Captivation. Statement
The critical gaze requires us to make room for contemplation, which allows us to actualize ourselves in a particular situation, and to actualize the specificity of the space we have cleared.
Through artistic and educational practices, which enable us to establish "cultural situations," we reach a state of consciousness in which dissociation and captivated attention can coexist.
We cannot represent the present without making reference to the past, the dubious and the unattainable. The critical gaze is forcibly retrospective.
This act of referencing is made possible by repetition of what has already happened, of the past, in which a choice was, at one time, made.
There is no need to invent something new out of nothing. Everything is all around us; we are simply playing out the same script again and again. We do not want to submit blindly to a homogeneous, anonymous and ahistorical totality. We resort to radicalized contextualization. Without this starting point, any act of distinction becomes impossible, absurd. If we mechanically reproduce something, accepting it uncritically as an absolute given, then we voluntarily abstain from deliberating on it.

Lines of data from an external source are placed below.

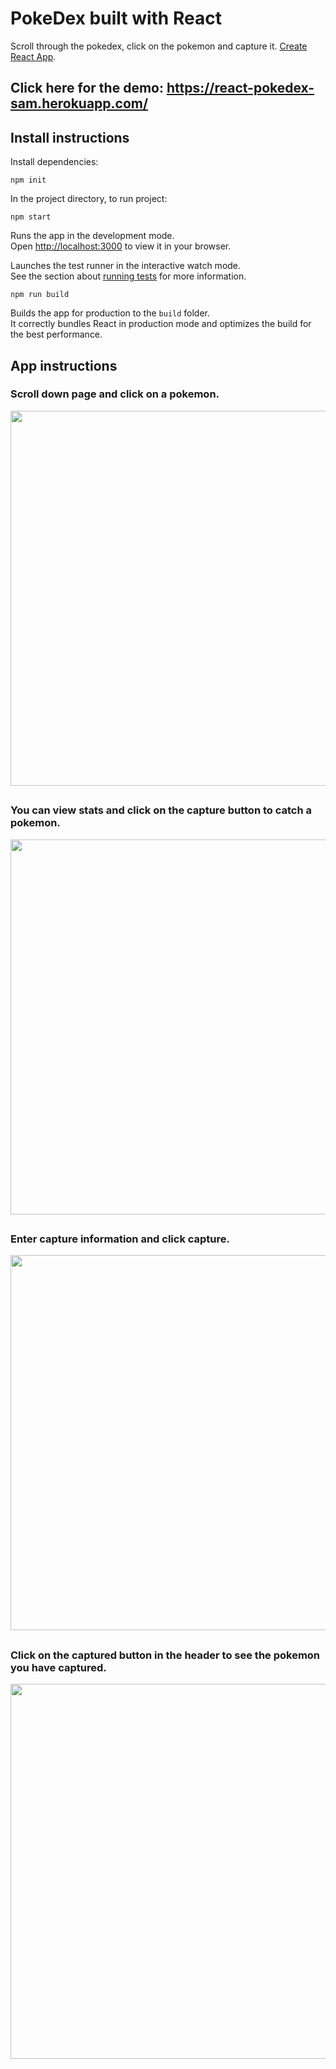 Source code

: # PokeDex built with React

Scroll through the pokedex, click on the pokemon and capture it. [Create React App](https://github.com/facebook/create-react-app).

## Click here for the demo: https://react-pokedex-sam.herokuapp.com/

## Install instructions

Install dependencies:

`npm init`

In the project directory, to run project: 

`npm start`

Runs the app in the development mode.\
Open [http://localhost:3000](http://localhost:3000) to view it in your browser.

Launches the test runner in the interactive watch mode.\
See the section about [running tests](https://facebook.github.io/create-react-app/docs/running-tests) for more information.

`npm run build`

Builds the app for production to the `build` folder.\
It correctly bundles React in production mode and optimizes the build for the best performance.

## App instructions

### Scroll down page and click on a pokemon.

<img src="https://i.imgur.com/XD6sgGM.png" width="600px">

##

### You can view stats and click on the capture button to catch a pokemon.

<img src="https://i.imgur.com/fDRIPmv.png" width="600px">

##

### Enter capture information and click capture.

<img src="https://i.imgur.com/CXrNHCs.png" width="600px">

##

### Click on the captured button in the header to see the pokemon you have captured.

<img src="https://i.imgur.com/9njLohH.png" width="600px">
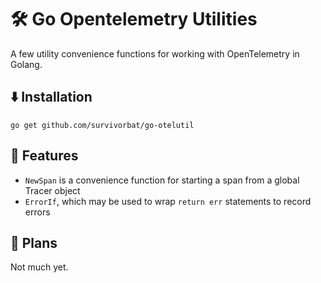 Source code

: # 🛠️ Go Opentelemetry Utilities

A few utility convenience functions for working with OpenTelemetry in Golang.

## ⬇️ Installation

`go get github.com/survivorbat/go-otelutil`

## 💪 Features

- `NewSpan` is a convenience function for starting a span from a global Tracer object
- `ErrorIf`, which may be used to wrap `return err` statements to record errors

## 🔭 Plans

Not much yet.
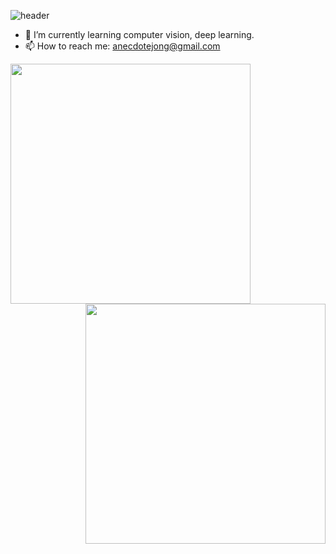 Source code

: ![header](https://capsule-render.vercel.app/api?type=Soft&color=000080&text=Hi!%20I'm%20Seongjong.&fontSize=40&fontColor=ffffff&rotate=0&fontAlign=22&fontAlignY=80&height=120)


- 🌱 I’m currently learning computer vision, deep learning.
- 📫 How to reach me: anecdotejong@gmail.com


<img align="left"  style="width: 40vw" src="https://github-readme-stats.vercel.app/api?username=anecjong"/>
<img align="right"  style="width: 40vw" src="https://github-readme-stats.vercel.app/api/top-langs/?username=anecjong&langs_count=10&layout=compact&theme=white"/>

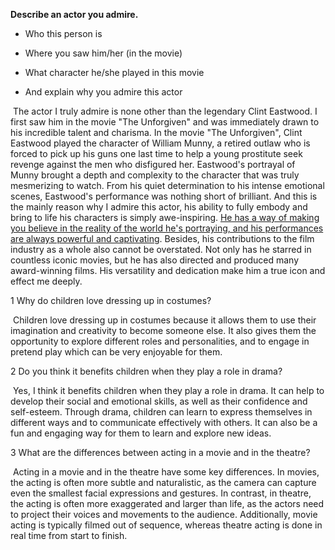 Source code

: **Describe an actor you admire.**

- Who this person is

- Where you saw him/her (in the movie)

- What character he/she played in this movie

- And explain why you admire this actor

​	The actor I truly admire is none other than the legendary Clint Eastwood. I first saw him in the movie "The Unforgiven" and was immediately drawn to his incredible talent and charisma. In the movie "The Unforgiven", Clint Eastwood played the character of William Munny, a retired outlaw who is forced to pick up his guns one last time to help a young prostitute seek revenge against the men who disfigured her. Eastwood's portrayal of Munny brought a depth and complexity to the character that was truly mesmerizing to watch. From his quiet determination to his intense emotional scenes, Eastwood's performance was nothing short of brilliant. And this is the mainly reason why I admire this actor, his ability to fully embody and bring to life his characters is simply awe-inspiring. <u>He has a way of making you believe in the reality of the world he's portraying, and his performances are always powerful and captivating</u>. Besides, his contributions to the film industry as a whole also cannot be overstated. Not only has he starred in countless iconic movies, but he has also directed and produced many award-winning films. His versatility and dedication make him a true icon and effect me deeply.



1 Why do children love dressing up in costumes?

​	Children love dressing up in costumes because it allows them to use their imagination and creativity to become someone else. It also gives them the opportunity to explore different roles and personalities, and to engage in pretend play which can be very enjoyable for them.

2 Do you think it benefits children when they play a role in drama?

​	Yes, I think it benefits children when they play a role in drama. It can help to develop their social and emotional skills, as well as their confidence and self-esteem. Through drama, children can learn to express themselves in different ways and to communicate effectively with others. It can also be a fun and engaging way for them to learn and explore new ideas.

3 What are the differences between acting in a movie and in the theatre?

​	Acting in a movie and in the theatre have some key differences. In movies, the acting is often more subtle and naturalistic, as the camera can capture even the smallest facial expressions and gestures. In contrast, in theatre, the acting is often more exaggerated and larger than life, as the actors need to project their voices and movements to the audience. Additionally, movie acting is typically filmed out of sequence, whereas theatre acting is done in real time from start to finish.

Intentional repetition (re)actualizes a situation and brings it within the reach of our gaze.
The act of returning is always a return to a time where something happened and a thought occurred which must be thought through again. At the same time, it is an act of returning the gaze to ourselves. We repeat, conscious that we are gazing from the viewpoint of the present moment — a moment that still needs to be clarified.

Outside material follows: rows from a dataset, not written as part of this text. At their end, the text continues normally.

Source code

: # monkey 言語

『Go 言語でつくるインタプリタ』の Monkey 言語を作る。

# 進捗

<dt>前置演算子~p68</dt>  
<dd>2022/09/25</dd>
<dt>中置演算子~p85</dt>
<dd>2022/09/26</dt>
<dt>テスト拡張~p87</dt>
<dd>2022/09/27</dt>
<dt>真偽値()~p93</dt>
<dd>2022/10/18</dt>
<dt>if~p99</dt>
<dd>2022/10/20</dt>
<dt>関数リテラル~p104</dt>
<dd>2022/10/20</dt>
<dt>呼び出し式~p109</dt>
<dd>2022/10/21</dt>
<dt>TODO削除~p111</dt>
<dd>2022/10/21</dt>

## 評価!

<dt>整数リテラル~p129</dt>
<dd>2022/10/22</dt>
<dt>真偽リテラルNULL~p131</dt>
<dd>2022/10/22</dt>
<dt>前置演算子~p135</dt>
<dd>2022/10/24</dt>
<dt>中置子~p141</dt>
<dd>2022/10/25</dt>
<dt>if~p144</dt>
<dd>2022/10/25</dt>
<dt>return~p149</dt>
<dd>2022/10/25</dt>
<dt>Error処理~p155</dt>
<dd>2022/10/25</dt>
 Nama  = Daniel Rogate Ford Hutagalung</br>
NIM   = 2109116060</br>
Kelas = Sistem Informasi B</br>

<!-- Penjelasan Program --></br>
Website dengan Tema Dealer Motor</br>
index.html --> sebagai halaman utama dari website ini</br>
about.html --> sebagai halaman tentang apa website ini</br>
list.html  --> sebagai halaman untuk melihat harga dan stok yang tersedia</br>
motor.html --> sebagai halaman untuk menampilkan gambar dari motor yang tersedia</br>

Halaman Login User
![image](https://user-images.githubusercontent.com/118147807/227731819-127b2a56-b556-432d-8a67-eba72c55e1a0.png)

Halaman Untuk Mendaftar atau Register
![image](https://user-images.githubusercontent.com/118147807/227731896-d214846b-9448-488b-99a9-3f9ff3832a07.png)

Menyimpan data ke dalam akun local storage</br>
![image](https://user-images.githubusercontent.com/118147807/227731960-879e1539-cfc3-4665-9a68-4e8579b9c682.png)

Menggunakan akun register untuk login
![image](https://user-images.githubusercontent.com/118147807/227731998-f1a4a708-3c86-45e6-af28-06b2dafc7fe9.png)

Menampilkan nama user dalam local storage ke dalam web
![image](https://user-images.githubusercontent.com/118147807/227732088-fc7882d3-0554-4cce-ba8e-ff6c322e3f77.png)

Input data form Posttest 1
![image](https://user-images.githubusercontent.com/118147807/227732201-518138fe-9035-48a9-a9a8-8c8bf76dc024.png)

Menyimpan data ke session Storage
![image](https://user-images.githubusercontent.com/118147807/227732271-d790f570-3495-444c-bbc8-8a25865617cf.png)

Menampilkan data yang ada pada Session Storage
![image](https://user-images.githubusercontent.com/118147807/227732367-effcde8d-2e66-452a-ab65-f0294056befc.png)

Attention to the conditions in which we find ourselves, to how our bodies are positioned, what is near them and what is between them in a specific space at a specific time presents cultural situations. When we establish or manifest cultural situations, we have the experience of being captivated in the present, despite the fact that we were always already captivated. In this space, in which we are located and which created us, we make room for the gaze. We captivate that room forcibly and temporarily. The act of captivation is contemporaneous with that of making room. It is through this manifested image of culture that we are capable of seeing ourselves. It is in this way that we imagine, clarify and establish those spaces between bodies, those places with their stories and their hidden opportunities, places containing the potential for (re)establishment.
2016
Captivation. Statement based on methods, ideas and educational practices developed by Lada Nakonechna and Kateryna Badianova as curators of the Course of Art (an educational program by Method Fund) within three years.
Captivation. Statement presents a vision of actual/possible roles of art education, as conceived by the curators. Particular attention is given to the concepts of captivation, repetition, contextualization (the idea of "contextual art" by Ukrainian artist Miroslav Kulchitsky), cultural situation (a strategy by Slovak artist Julius Koller), etc.